Exactly the lines from the top of the records below through the one containing "keer continu d'baar." must be set down, with no line added or dropped.
::: DATA EXTRACT :::
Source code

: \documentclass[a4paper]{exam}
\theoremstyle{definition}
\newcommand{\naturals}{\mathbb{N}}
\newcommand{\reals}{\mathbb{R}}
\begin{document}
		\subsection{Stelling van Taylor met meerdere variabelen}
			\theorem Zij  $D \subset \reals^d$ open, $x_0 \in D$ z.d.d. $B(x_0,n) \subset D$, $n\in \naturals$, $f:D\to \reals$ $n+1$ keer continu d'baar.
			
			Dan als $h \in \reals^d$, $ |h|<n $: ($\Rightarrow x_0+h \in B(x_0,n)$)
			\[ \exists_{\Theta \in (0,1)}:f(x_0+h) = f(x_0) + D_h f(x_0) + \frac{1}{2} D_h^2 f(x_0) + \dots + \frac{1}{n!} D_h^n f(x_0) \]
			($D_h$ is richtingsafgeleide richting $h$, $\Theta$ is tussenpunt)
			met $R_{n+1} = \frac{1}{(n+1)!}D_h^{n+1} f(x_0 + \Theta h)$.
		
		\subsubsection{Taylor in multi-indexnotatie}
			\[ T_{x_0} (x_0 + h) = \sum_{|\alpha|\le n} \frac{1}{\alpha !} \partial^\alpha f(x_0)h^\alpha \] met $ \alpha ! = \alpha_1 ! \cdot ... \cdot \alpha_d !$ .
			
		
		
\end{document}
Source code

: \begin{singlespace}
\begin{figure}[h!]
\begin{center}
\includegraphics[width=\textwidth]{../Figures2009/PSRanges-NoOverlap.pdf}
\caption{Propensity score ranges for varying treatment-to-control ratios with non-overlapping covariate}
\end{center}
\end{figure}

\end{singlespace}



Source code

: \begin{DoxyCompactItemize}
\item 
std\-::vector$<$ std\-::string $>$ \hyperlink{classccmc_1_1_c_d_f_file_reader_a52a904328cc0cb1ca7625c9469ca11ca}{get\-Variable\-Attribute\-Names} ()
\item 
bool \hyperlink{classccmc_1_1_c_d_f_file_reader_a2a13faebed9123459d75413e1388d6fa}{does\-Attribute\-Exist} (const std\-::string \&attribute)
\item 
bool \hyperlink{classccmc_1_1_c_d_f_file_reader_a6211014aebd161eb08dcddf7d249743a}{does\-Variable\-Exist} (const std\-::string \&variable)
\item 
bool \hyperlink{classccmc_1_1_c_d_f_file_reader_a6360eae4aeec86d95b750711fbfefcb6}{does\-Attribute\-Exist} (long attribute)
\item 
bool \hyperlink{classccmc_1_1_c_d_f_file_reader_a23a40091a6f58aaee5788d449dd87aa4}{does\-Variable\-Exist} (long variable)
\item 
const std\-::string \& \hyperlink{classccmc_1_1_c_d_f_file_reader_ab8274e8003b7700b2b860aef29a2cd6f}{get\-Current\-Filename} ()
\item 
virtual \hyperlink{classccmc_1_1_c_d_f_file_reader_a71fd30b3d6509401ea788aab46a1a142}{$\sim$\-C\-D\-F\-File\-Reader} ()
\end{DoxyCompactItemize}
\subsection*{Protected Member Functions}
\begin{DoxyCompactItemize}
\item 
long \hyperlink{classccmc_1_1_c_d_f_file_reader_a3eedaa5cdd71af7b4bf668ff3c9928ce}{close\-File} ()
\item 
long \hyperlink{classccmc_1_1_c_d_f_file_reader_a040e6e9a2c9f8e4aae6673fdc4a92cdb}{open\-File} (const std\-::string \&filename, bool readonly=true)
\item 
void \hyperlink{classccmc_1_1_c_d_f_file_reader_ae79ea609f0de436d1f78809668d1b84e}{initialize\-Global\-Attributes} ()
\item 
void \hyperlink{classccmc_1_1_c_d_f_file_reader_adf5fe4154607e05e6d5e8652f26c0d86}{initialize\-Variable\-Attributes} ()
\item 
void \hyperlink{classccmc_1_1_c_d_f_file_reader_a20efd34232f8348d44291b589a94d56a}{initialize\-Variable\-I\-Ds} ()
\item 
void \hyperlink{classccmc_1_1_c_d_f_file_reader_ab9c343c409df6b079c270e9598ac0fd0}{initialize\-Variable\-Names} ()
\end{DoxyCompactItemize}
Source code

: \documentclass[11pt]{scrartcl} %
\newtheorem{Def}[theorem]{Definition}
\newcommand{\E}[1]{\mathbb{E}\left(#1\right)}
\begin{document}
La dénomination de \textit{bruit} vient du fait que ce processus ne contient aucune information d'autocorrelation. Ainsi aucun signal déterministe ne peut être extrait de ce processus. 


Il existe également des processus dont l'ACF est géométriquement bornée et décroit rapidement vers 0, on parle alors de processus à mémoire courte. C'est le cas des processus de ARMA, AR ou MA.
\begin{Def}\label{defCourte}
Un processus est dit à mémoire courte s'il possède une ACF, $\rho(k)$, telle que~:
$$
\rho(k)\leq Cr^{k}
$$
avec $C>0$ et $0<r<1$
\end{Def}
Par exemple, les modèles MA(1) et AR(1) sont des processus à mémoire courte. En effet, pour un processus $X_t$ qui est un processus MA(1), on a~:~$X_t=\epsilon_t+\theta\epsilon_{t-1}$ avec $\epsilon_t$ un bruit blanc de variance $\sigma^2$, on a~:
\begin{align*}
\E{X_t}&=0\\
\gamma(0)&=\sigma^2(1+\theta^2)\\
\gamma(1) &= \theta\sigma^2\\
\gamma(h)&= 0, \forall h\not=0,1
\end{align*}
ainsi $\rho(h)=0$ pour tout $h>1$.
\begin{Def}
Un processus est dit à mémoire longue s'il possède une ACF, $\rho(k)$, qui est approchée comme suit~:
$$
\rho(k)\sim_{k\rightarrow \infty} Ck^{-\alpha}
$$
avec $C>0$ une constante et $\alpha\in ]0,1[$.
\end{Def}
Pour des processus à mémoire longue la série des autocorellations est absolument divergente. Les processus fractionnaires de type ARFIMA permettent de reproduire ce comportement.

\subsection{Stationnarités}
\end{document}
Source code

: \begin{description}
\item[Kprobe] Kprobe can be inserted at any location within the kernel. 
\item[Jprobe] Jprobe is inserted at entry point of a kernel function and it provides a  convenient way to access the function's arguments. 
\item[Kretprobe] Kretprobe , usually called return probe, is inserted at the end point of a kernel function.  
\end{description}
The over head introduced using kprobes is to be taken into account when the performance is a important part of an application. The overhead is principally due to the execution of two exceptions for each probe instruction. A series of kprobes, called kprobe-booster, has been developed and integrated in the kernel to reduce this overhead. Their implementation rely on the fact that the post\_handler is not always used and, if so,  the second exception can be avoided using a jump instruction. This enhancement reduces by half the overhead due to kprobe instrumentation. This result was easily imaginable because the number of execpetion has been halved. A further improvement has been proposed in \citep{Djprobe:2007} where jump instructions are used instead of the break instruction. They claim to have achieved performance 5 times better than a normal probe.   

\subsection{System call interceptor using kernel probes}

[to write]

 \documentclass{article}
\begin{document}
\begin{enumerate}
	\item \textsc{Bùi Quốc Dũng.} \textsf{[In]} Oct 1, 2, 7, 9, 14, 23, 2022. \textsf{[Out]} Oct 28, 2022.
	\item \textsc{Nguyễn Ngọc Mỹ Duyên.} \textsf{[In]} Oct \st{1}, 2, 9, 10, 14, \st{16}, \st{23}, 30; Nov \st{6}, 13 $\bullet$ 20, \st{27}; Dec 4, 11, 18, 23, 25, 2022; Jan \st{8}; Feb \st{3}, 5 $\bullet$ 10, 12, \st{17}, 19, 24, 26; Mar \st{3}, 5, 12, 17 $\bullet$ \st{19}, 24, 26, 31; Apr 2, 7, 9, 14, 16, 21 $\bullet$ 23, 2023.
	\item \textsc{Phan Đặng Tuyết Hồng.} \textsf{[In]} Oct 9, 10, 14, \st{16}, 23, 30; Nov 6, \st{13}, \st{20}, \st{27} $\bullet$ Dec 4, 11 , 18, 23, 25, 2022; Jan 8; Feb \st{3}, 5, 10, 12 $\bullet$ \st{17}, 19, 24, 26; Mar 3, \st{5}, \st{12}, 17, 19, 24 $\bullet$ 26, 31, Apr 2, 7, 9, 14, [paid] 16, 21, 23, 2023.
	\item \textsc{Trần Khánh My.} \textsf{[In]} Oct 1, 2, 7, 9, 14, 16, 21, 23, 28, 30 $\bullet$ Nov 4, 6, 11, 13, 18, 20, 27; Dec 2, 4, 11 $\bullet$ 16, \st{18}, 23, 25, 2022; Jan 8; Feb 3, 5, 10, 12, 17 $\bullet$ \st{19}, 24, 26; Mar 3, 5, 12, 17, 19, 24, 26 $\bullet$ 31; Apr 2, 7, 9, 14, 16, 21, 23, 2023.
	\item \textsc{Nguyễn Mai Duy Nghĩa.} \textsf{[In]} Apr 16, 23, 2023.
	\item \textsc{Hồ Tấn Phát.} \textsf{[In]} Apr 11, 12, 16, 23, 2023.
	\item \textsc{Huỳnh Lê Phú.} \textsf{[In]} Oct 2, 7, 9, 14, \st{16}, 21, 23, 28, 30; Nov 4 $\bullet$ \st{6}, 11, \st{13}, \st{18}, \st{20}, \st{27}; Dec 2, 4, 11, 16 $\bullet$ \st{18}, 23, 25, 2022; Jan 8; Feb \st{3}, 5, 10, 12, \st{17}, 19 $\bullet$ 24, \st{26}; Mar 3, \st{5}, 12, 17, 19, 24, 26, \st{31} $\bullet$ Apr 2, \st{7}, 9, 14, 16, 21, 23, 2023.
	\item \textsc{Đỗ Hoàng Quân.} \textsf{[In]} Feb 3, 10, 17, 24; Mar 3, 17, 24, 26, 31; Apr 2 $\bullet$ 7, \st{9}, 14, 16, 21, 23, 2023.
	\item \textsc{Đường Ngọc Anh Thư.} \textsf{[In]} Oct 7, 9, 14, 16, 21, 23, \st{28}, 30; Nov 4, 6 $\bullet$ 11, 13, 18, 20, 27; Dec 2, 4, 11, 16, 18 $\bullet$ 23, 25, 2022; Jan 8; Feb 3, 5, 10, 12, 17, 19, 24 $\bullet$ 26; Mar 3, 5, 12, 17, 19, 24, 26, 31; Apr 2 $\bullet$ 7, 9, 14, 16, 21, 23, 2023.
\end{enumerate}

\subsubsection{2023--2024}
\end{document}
:::
**ANSWER FOR THIS EXERCISE:**
Source code

: \documentclass[a4paper]{exam}
\theoremstyle{definition}
\newcommand{\naturals}{\mathbb{N}}
\newcommand{\reals}{\mathbb{R}}
\begin{document}
		\subsection{Stelling van Taylor met meerdere variabelen}
			\theorem Zij  $D \subset \reals^d$ open, $x_0 \in D$ z.d.d. $B(x_0,n) \subset D$, $n\in \naturals$, $f:D\to \reals$ $n+1$ keer continu d'baar.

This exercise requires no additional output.